#### ASSIGNMENT
Omit the images. Restate all of the records word for word.

#### DATA FOR REVIEW
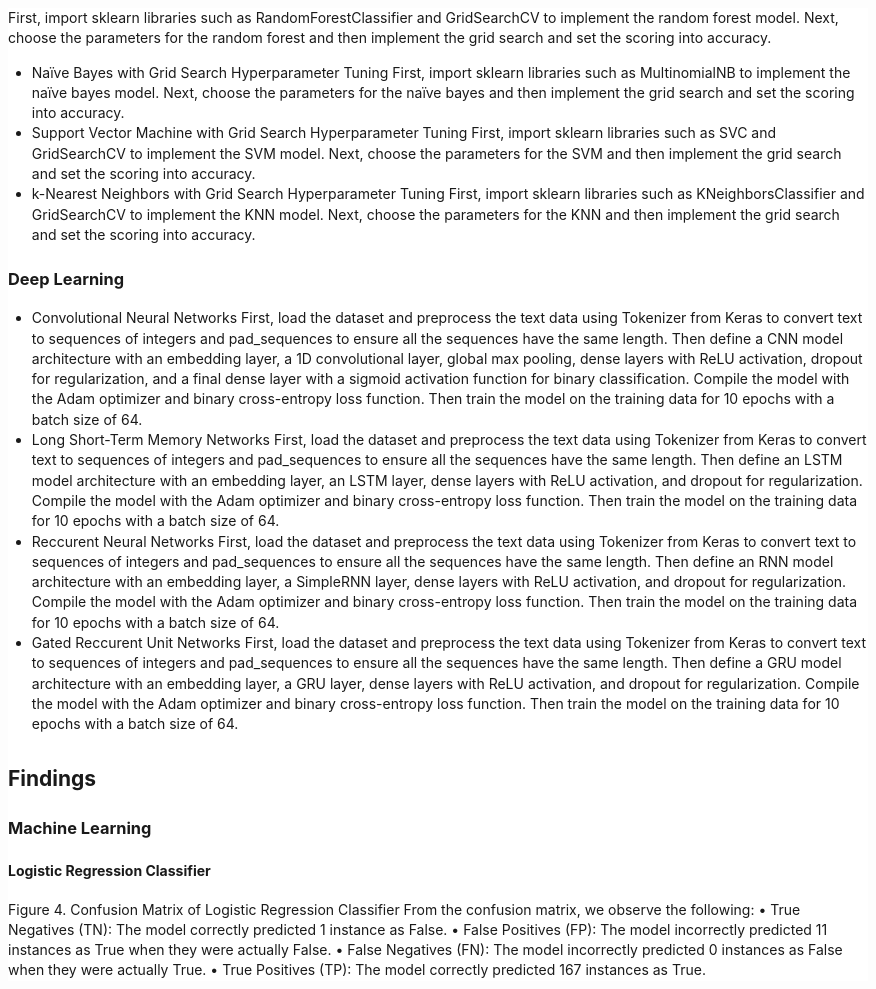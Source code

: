 First, import sklearn libraries such as RandomForestClassifier and GridSearchCV to implement the random forest model. Next, choose the parameters for the random forest and then implement the grid search and set the scoring into accuracy.
- Naïve Bayes with Grid Search Hyperparameter Tuning
First, import sklearn libraries such as MultinomialNB to implement the naïve bayes model. Next, choose the parameters for the naïve bayes and then implement the grid search and set the scoring into accuracy.
- Support Vector Machine with Grid Search Hyperparameter Tuning
First, import sklearn libraries such as SVC and GridSearchCV to implement the SVM model. Next, choose the parameters for the SVM and then implement the grid search and set the scoring into accuracy.
- k-Nearest Neighbors with Grid Search Hyperparameter Tuning
First, import sklearn libraries such as KNeighborsClassifier and GridSearchCV to implement the KNN model. Next, choose the parameters for the KNN and then implement the grid search and set the scoring into accuracy.
### Deep Learning
- Convolutional Neural Networks
First, load the dataset and preprocess the text data using Tokenizer from Keras to convert text to sequences of integers and pad_sequences to ensure all the sequences have the same length. Then define a CNN model architecture with an embedding layer, a 1D convolutional layer, global max pooling, dense layers with ReLU activation, dropout for regularization, and a final dense layer with a sigmoid activation function for binary classification. Compile the model with the Adam optimizer and binary cross-entropy loss function. Then train the model on the training data for 10 epochs with a batch size of 64.
- Long Short-Term Memory Networks
First, load the dataset and preprocess the text data using Tokenizer from Keras to convert text to sequences of integers and pad_sequences to ensure all the sequences have the same length. Then define an LSTM model architecture with an embedding layer, an LSTM layer, dense layers with ReLU activation, and dropout for regularization. Compile the model with the Adam optimizer and binary cross-entropy loss function. Then train the model on the training data for 10 epochs with a batch size of 64.
- Reccurent Neural Networks
First, load the dataset and preprocess the text data using Tokenizer from Keras to convert text to sequences of integers and pad_sequences to ensure all the sequences have the same length. Then define an RNN model architecture with an embedding layer, a SimpleRNN layer, dense layers with ReLU activation, and dropout for regularization. Compile the model with the Adam optimizer and binary cross-entropy loss function. Then train the model on the training data for 10 epochs with a batch size of 64.
- Gated Reccurent Unit Networks
First, load the dataset and preprocess the text data using Tokenizer from Keras to convert text to sequences of integers and pad_sequences to ensure all the sequences have the same length. Then define a GRU model architecture with an embedding layer, a GRU layer, dense layers with ReLU activation, and dropout for regularization. Compile the model with the Adam optimizer and binary cross-entropy loss function. Then train the model on the training data for 10 epochs with a batch size of 64.


## Findings
### Machine Learning
#### Logistic Regression Classifier

 
Figure 4. Confusion Matrix of Logistic Regression Classifier
From the confusion matrix, we observe the following:
•	True Negatives (TN): The model correctly predicted 1 instance as False.
•	False Positives (FP): The model incorrectly predicted 11 instances as True when they were actually False.
•	False Negatives (FN): The model incorrectly predicted 0 instances as False when they were actually True.
•	True Positives (TP): The model correctly predicted 167 instances as True.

#### FINISHED TASK
Source code

: First, import sklearn libraries such as RandomForestClassifier and GridSearchCV to implement the random forest model. Next, choose the parameters for the random forest and then implement the grid search and set the scoring into accuracy.
- Naïve Bayes with Grid Search Hyperparameter Tuning
First, import sklearn libraries such as MultinomialNB to implement the naïve bayes model. Next, choose the parameters for the naïve bayes and then implement the grid search and set the scoring into accuracy.
- Support Vector Machine with Grid Search Hyperparameter Tuning
First, import sklearn libraries such as SVC and GridSearchCV to implement the SVM model. Next, choose the parameters for the SVM and then implement the grid search and set the scoring into accuracy.
- k-Nearest Neighbors with Grid Search Hyperparameter Tuning
First, import sklearn libraries such as KNeighborsClassifier and GridSearchCV to implement the KNN model. Next, choose the parameters for the KNN and then implement the grid search and set the scoring into accuracy.
### Deep Learning
- Convolutional Neural Networks
First, load the dataset and preprocess the text data using Tokenizer from Keras to convert text to sequences of integers and pad_sequences to ensure all the sequences have the same length. Then define a CNN model architecture with an embedding layer, a 1D convolutional layer, global max pooling, dense layers with ReLU activation, dropout for regularization, and a final dense layer with a sigmoid activation function for binary classification. Compile the model with the Adam optimizer and binary cross-entropy loss function. Then train the model on the training data for 10 epochs with a batch size of 64.
- Long Short-Term Memory Networks
First, load the dataset and preprocess the text data using Tokenizer from Keras to convert text to sequences of integers and pad_sequences to ensure all the sequences have the same length. Then define an LSTM model architecture with an embedding layer, an LSTM layer, dense layers with ReLU activation, and dropout for regularization. Compile the model with the Adam optimizer and binary cross-entropy loss function. Then train the model on the training data for 10 epochs with a batch size of 64.
- Reccurent Neural Networks
First, load the dataset and preprocess the text data using Tokenizer from Keras to convert text to sequences of integers and pad_sequences to ensure all the sequences have the same length. Then define an RNN model architecture with an embedding layer, a SimpleRNN layer, dense layers with ReLU activation, and dropout for regularization. Compile the model with the Adam optimizer and binary cross-entropy loss function. Then train the model on the training data for 10 epochs with a batch size of 64.
- Gated Reccurent Unit Networks
First, load the dataset and preprocess the text data using Tokenizer from Keras to convert text to sequences of integers and pad_sequences to ensure all the sequences have the same length. Then define a GRU model architecture with an embedding layer, a GRU layer, dense layers with ReLU activation, and dropout for regularization. Compile the model with the Adam optimizer and binary cross-entropy loss function. Then train the model on the training data for 10 epochs with a batch size of 64.


## Findings
### Machine Learning
#### Logistic Regression Classifier

 
Figure 4. Confusion Matrix of Logistic Regression Classifier
From the confusion matrix, we observe the following:
•	True Negatives (TN): The model correctly predicted 1 instance as False.
•	False Positives (FP): The model incorrectly predicted 11 instances as True when they were actually False.
•	False Negatives (FN): The model incorrectly predicted 0 instances as False when they were actually True.
•	True Positives (TP): The model correctly predicted 167 instances as True.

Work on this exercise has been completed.